VÉNISSIEUX: As Europe looks to declare its tech independence by becoming a leader in next-generation batteries, it will have to start by making its own graphite. The problem is, nearly all of it now comes from Asia, mainly China.

So France’s Carbone Savoie and Germany’s SGL Carbon, the only European firms deemed capable of taking up the challenge, have been corralled into an ambitious battery alliance launched by Brussels.

“Thank you for bringing us on board this ‘Airbus for batteries,’ though to be honest, we weren’t even on the passenger list,” Carbone Savoie’s chairman Bruno Gastinne told France’s deputy finance minister Agnes Pannier-Runacher on Thursday.

They were attending the ribbon-cutting for a new, more efficient carbon baking oven, a “brick cathedral” some five meters underground at its site in Venissieux, just south of Lyon in southeast France.

The €11 million ($11.9 million) investment will allow the company to double its carbon production, the first step for making the synthetic graphite prized for batteries.

The carbon is then shipped to its factory at Notre-Dame de Briancon in the Alps, where hydroelectric dams provide the intense electrical currents needed to turn it into graphite.

Carbone Savoie says it has developed a new production technology that uses just half the energy required currently, and cuts waste levels in half. “It will be less expensive and more efficient than Chinese graphite, while consuming less energy. The hard part is that we have to move quickly,” said Regis Paulus, the firm’s head of research and development. “To catch up with the Chinese, we have to invest massively,” he said.

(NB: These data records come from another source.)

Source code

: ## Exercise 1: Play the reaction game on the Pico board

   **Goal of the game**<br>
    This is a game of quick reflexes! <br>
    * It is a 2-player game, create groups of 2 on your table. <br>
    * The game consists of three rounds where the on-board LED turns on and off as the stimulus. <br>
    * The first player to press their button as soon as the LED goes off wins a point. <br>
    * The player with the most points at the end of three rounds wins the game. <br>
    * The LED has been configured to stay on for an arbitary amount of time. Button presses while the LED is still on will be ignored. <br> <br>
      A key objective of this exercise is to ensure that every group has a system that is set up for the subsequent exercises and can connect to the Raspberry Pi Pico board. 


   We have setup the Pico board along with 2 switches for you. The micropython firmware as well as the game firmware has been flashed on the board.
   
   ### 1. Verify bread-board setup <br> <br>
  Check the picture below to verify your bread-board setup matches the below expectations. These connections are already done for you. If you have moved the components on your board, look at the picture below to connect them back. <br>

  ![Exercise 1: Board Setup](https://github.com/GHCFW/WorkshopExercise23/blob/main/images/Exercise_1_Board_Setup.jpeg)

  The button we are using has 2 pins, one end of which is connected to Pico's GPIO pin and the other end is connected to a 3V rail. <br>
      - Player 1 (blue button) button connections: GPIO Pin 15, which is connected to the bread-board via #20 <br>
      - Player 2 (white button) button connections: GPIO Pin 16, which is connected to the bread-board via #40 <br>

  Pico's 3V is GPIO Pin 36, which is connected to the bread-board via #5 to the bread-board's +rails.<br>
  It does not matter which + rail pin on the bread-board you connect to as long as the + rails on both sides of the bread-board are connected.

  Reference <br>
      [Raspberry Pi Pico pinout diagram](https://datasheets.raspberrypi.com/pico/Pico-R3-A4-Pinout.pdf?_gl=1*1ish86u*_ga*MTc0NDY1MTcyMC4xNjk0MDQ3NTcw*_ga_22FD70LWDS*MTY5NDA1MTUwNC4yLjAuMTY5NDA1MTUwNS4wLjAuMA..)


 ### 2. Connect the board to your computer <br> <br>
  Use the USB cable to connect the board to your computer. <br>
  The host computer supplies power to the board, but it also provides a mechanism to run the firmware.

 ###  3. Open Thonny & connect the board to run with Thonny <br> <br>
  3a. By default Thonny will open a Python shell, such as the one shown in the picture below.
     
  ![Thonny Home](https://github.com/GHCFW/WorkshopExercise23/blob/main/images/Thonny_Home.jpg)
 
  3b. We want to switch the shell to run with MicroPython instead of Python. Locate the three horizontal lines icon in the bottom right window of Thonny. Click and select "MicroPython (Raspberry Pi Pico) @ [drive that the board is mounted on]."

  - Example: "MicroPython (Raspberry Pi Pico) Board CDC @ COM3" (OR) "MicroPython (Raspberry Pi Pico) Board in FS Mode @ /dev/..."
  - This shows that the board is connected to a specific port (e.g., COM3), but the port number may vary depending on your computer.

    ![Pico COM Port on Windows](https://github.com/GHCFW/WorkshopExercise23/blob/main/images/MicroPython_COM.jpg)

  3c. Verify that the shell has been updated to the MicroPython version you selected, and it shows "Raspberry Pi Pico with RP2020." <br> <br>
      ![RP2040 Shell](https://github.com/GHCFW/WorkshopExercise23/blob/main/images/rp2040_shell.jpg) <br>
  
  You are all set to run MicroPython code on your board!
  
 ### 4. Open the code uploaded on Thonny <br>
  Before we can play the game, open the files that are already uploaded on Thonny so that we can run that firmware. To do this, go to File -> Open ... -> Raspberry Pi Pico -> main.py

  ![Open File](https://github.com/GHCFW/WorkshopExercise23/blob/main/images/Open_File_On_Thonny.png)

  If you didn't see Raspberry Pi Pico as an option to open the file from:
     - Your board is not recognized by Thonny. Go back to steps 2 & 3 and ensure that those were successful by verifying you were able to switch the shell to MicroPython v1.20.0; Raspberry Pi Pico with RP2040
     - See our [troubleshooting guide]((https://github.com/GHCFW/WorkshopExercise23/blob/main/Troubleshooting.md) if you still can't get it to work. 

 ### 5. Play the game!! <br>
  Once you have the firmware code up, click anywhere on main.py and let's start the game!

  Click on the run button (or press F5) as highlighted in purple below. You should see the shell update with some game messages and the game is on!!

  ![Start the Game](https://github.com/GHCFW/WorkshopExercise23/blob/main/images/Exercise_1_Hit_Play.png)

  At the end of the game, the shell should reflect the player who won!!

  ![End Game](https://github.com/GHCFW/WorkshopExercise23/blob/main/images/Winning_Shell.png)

EU authorities in November unlocked a whopping €3.2 billion for the European Battery Alliance, hoping to attract an additional €5 billion in private money to build the factories needed to meet homegrown demand.

Automakers are racing to shift to electric fleets, under growing pressure to cut carbon emissions and the reliance on fossil fuels. Batteries make up about 40 percent of the value of an electric car, but are currently made by companies in South Korea, China and Japan.

A single electric model from Tesla, for example, requires around 70 kilogrammes (150 pounds) of graphite, Carbone Savoie’s CEO Sebastian Gauthier said. While the material can be mined, battery producers usually prefer the more expensive synthetic versions that offer improved technical performance. It is the only key component of lithium-ion batteries that can be produced in a factory — nickel, lithium, manganese and cobalt must be mined.

But without government help, few of Europe’s industrial giants were willing to embark on the costly crusade to build their own batteries.

The push has been a boon for Carbone Savoie. Even so, the company still does not produce anywhere near enough graphite required to fulfil Europe’s electric car dreams, or its own goal of becoming “the European leader in battery graphite” by 2025.

That would require a good chunk of the funds promised by Brussels, which have been pledged by Germany, France, Italy, Poland, Belgium, Sweden and Finland.